Convicted murderer seeks Trump clemency, citing jurors' regret for death penalty
(Reuters)- A convicted killer due to be hanged next month by the US government pleaded for clemency on Tuesday to President Donald Trump and claimed he was to serve life in jail because of regrets from five attorneys in his prosecution.
At a court martial in 2000, Brandon Bernard and Christopher Vialva are found guilty on the Fort Hood Army base of Texas of a carjacket and assassination of Todd and Stacie Bagley and married Christian young ministers.
Five out of nine remaining attorneys produced a signed declaration or assertion that Bernard's lawyers had been representing a client who was 18 when the offense was committed.

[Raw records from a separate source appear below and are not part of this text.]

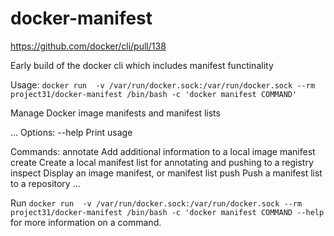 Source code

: # docker-manifest

https://github.com/docker/cli/pull/138

Early build of the docker cli which includes manifest functinality

Usage:	`docker run  -v /var/run/docker.sock:/var/run/docker.sock --rm project31/docker-manifest /bin/bash -c 'docker manifest COMMAND'`

Manage Docker image manifests and manifest lists

...
Options:
      --help   Print usage

Commands:
  annotate    Add additional information to a local image manifest
  create      Create a local manifest list for annotating and pushing to a registry
  inspect     Display an image manifest, or manifest list
  push        Push a manifest list to a repository
...

Run `docker run  -v /var/run/docker.sock:/var/run/docker.sock --rm project31/docker-manifest /bin/bash -c 'docker manifest COMMAND --help` for more information on a command.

Calvin Kruger, the jury chief of staff, wrote in his affidavit, "It seems to me that his lawyer went through the motions and nothing more.
Bernard's attorneys argue that Bernard was not present in the group who murdered the Bagleys and that he was not present when the Bagleys were stolen by Vialva and brought into his vehicle.
Later on, Bernard pursued Vialva's instructions to set fire to the vehicle, based on documents of the tribunal, after the couple had dismissed the Vialva who had 19 at the point.
While both Bernard and Vialva are indeed accepted by all five jurors, they also claimed that Bernard did not seemed to destroy the Bagleys.
His show is scheduled for 10 December.
The first Black man to meet the sentence after the Trump administration decided to administer death penalty in the federal prison system in September, Vialva was executed with fatal executions. After a 17 year span.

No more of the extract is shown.